SSW Race Review: Gul Osprey Round the Island Race 2018
On the 15th September, an intrepid group of 9 Ospreys headed out to sea to race around the Isle of Wight. This historic event marked boat builder Ian Proctor's centenary year. 65 years ago, Proctor himself won the Queen's Coronation Round the Island Race in 1953 by just a second, pipping 300 of the country's finest dinghy sailors to the post. This year's event is the first Osprey Round the Island Race to take place in 30 years. Sailing Southwest were thrilled to support this historic race with TracAce, our GPS boat tracking system. TracAce provided vital assistance to the race team, helping them monitor the live positions of each of the competitors throughout the 8.5hour race from the support boats, whilst spectators were able to follow the action from the shore.

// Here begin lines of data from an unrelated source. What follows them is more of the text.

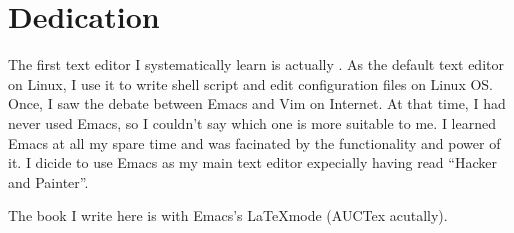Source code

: \chapter{Dedication}
The first text editor I systematically learn is actually .
As the default text editor on Linux, I use it to write shell script and edit configuration files on Linux OS.
Once, I saw the debate between Emacs and Vim on Internet.
At that time, I had never used Emacs, so I couldn't say which one is more suitable to me.
I learned Emacs at all my spare time and was facinated by the functionality and power of it.
I dicide to use Emacs as my main text editor expecially having read ``Hacker and Painter''.


The book I write here is with Emacs's  \LaTeX mode (AUCTex acutally).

Race Report by Sailing Southwest: The 9 intrepid Ospreys left Lymington Town Sailing Club shortly after 6am on the race day, ready for a 07.15 race start. It was a beautiful but brisk morning with decent breezes that would hopefully propel them around the Isle of Wight in a single day’s sailing.
They headed off in a westerly direction, heading for the Needles. Mick Greenland with Lee Marriott took an early lead on this first leg, reaching the Needles in less than 45 minutes. Greenland & Marriott rounded the ‘mark’ ahead of Alex & Nick Willis and George & Harry Odling. The fleet then divided, with 5 boats staying close to the shore, whilst the leaders took a route further out to sea.
The fleet converged once more as they approached St Catherine's point, the southern most tip of the Island. They rounded the point well bunched together after 2.5hours of racing. This time Ken Brown & Jonathan Osgood were marginally in the lead. As they passed Ventnor and then up to Shanklin on the east of the island, the majority of the Ospreys reached their peak speeds in the race, with Viola and Michael Scott clocking in at 12.1kn!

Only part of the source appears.